There is also a feature called Direct Call for the times when you are messaging someone but suddenly decide to call them instead. Using motion recognition and its proximity sensor, the Galaxy S III will automatically dial the contact’s number the moment you place the phone up to your ear.

Samsung also introduced Pop up Play, which allows you to play a video in a window anywhere on your screen while simultaneously running other tasks. This eliminates the need to close and restart videos when you want to check for new e-mail or surf the Net.

Next is S Voice, which gives the phone the ability to listen and respond to your words. In addition to conducting information search, S Voice can be used for device-user communication such as waking up the phone, playing songs, adjusting the volume, sending text and e-mail messages, or automatically launching the camera and capturing a photo.

Shooting and sharing

Speaking of the camera, the S III packs in an 8-megapixel shooter that Samsung claims has zero lag shutter speed (less than one second between shots) that enables it to shoot moving objects with ease.

It has a burst mode that can take 20 continuous shots at 3.3 shots per second, and a best shot mode that will automatically select the best photo out of eight shots.

Like most modern smartphones, the Galaxy S III can shoot 1080p HD videos but the neat trick here is that you can also take stills while recording a video. Meanwhile the 1.9-megapixel front camera is able to record 720p videos and Samsung says it has improved the backside illumination to minimise blur shots in low-light conditions.

The camera app has face zoom where you can just double tap on a person’s face and the phone will automatically zoom in for you.

The phone can also recognise faces and can automatically create slideshows of particular people of your choosing. Using face recognition, you can choose to tag your friends and categorise your photos according to people.

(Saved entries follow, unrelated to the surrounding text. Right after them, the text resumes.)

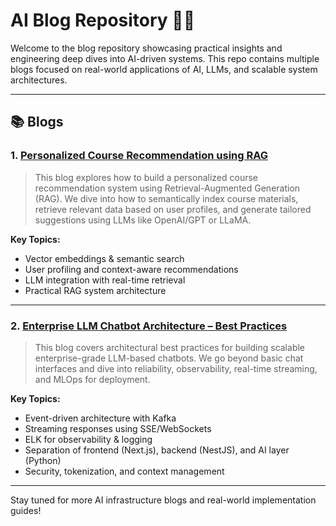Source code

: # AI Blog Repository 🧠✨

Welcome to the blog repository showcasing practical insights and engineering deep dives into AI-driven systems. This repo contains multiple blogs focused on real-world applications of AI, LLMs, and scalable system architectures.

---

## 📚 Blogs

### 1. [Personalized Course Recommendation using RAG](./personalized-course-recommendation-rag/README.md)

> This blog explores how to build a personalized course recommendation system using Retrieval-Augmented Generation (RAG). We dive into how to semantically index course materials, retrieve relevant data based on user profiles, and generate tailored suggestions using LLMs like OpenAI/GPT or LLaMA.

**Key Topics:**

- Vector embeddings & semantic search
- User profiling and context-aware recommendations
- LLM integration with real-time retrieval
- Practical RAG system architecture

---

### 2. [Enterprise LLM Chatbot Architecture – Best Practices](./enterprise-llm-chatbot-architecture-best-practices/README.md)

> This blog covers architectural best practices for building scalable enterprise-grade LLM-based chatbots. We go beyond basic chat interfaces and dive into reliability, observability, real-time streaming, and MLOps for deployment.

**Key Topics:**

- Event-driven architecture with Kafka
- Streaming responses using SSE/WebSockets
- ELK for observability & logging
- Separation of frontend (Next.js), backend (NestJS), and AI layer (Python)
- Security, tokenization, and context management

---

Stay tuned for more AI infrastructure blogs and real-world implementation guides!
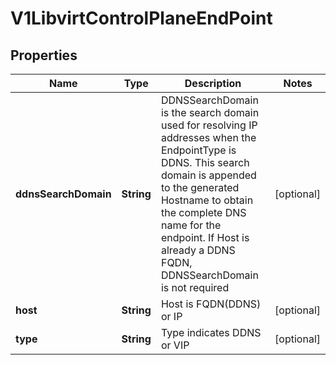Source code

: # V1LibvirtControlPlaneEndPoint

## Properties
Name | Type | Description | Notes
------------ | ------------- | ------------- | -------------
**ddnsSearchDomain** | **String** | DDNSSearchDomain is the search domain used for resolving IP addresses when the EndpointType is DDNS. This search domain is appended to the generated Hostname to obtain the complete DNS name for the endpoint. If Host is already a DDNS FQDN, DDNSSearchDomain is not required |  [optional]
**host** | **String** | Host is FQDN(DDNS) or IP |  [optional]
**type** | **String** | Type indicates DDNS or VIP |  [optional]
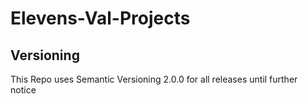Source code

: # Elevens-Val-Projects

## Versioning
This Repo uses Semantic Versioning 2.0.0 for all releases until further notice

With tags in place, you can opt to attach social network information such as a Facebook link to photos, and you can then just tap on the photos to go directly to the link you have specified.

The S III also has a combination of WiFi Direct and NFC technology, called S Beam, that allows users to easily share content between supported phones by simply bumping them against each other.

According to Samsung, a 1GB movie file can be shared within three minutes and a 10MB music file within two seconds.

AllShare goodness

Sharing is also name of the game here with AllShare Cast, where users can wirelessly connect their Galaxy S III to their television to immediately transfer smartphone content onto a larger screen.

Then there is AllShare Play, which can be used to instantly share any forms of files between the smartphone and your Tablet, PC, and televisions regardless of the distance between the devices.

Under AllShare Play is the Group Cast feature that allows you to collaborate on a document on your handset among multiple friends on the same WiFi network in real time.

Options and availability

There will be two versions of the Galaxy S III, namely a HSPA+ model for markets like Malaysia and an LTE model for the United States and South Korea.

In terms of storage capacities, there will be 16GB, 32GB and 64GB varieties. Storage can be expanded by up to 64GB via a microSD card so you can potentially be looking at 128GB of space.

In terms of colours, Samsung will be having Marble White and Pebble Blue versions at the time of launch but we can fully expect more colour options in the future.

The Galaxy S III will be available in Europe on May 29. While no launch date has been confirmed for Malaysia yet, the company’s regional director for mobile business in Southeast Asia, Oceania and Taiwan, Lee Jui Siang said that the local launch will take place “not long” after the European date.